→ Problem requirements:
Before copying the entries, remove the pictures; everything else stays exactly as it is.
---------- Exercise materials
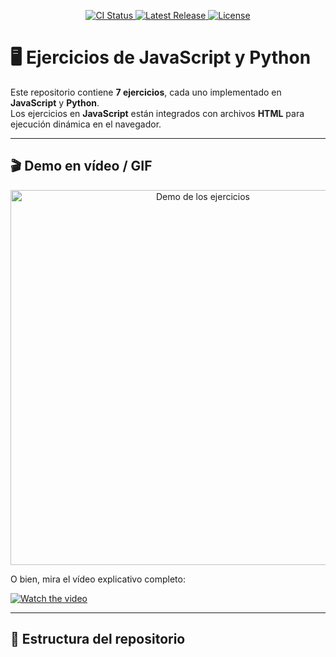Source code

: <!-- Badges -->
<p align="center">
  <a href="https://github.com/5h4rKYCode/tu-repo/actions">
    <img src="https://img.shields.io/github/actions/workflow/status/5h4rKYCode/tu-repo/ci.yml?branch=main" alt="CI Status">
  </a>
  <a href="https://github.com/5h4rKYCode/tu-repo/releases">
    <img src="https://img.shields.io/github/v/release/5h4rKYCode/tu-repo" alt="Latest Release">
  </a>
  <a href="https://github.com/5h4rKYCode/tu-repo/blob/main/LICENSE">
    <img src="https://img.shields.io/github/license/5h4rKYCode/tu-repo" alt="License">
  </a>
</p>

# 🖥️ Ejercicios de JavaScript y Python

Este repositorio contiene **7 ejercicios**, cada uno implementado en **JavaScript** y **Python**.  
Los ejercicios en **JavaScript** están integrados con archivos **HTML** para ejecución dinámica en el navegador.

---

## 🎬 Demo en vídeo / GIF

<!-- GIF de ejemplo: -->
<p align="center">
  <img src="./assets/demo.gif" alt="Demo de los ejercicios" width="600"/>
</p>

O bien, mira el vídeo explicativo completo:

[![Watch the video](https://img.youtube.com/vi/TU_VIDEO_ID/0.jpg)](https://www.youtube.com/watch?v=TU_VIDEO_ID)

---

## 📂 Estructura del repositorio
--------------------
→ Your solution:
Source code

: <!-- Badges -->
<p align="center">
  <a href="https://github.com/5h4rKYCode/tu-repo/actions">
    <img src="https://img.shields.io/github/actions/workflow/status/5h4rKYCode/tu-repo/ci.yml?branch=main" alt="CI Status">
  </a>
  <a href="https://github.com/5h4rKYCode/tu-repo/releases">
    <img src="https://img.shields.io/github/v/release/5h4rKYCode/tu-repo" alt="Latest Release">
  </a>
  <a href="https://github.com/5h4rKYCode/tu-repo/blob/main/LICENSE">
    <img src="https://img.shields.io/github/license/5h4rKYCode/tu-repo" alt="License">
  </a>
</p>

# 🖥️ Ejercicios de JavaScript y Python

Este repositorio contiene **7 ejercicios**, cada uno implementado en **JavaScript** y **Python**.  
Los ejercicios en **JavaScript** están integrados con archivos **HTML** para ejecución dinámica en el navegador.

---

## 🎬 Demo en vídeo / GIF

<!-- GIF de ejemplo: -->
<p align="center">
  <img src="./assets/demo.gif" alt="Demo de los ejercicios" width="600"/>
</p>

O bien, mira el vídeo explicativo completo:

[![Watch the video](https://img.youtube.com/vi/TU_VIDEO_ID/0.jpg)](https://www.youtube.com/watch?v=TU_VIDEO_ID)

---

## 📂 Estructura del repositorio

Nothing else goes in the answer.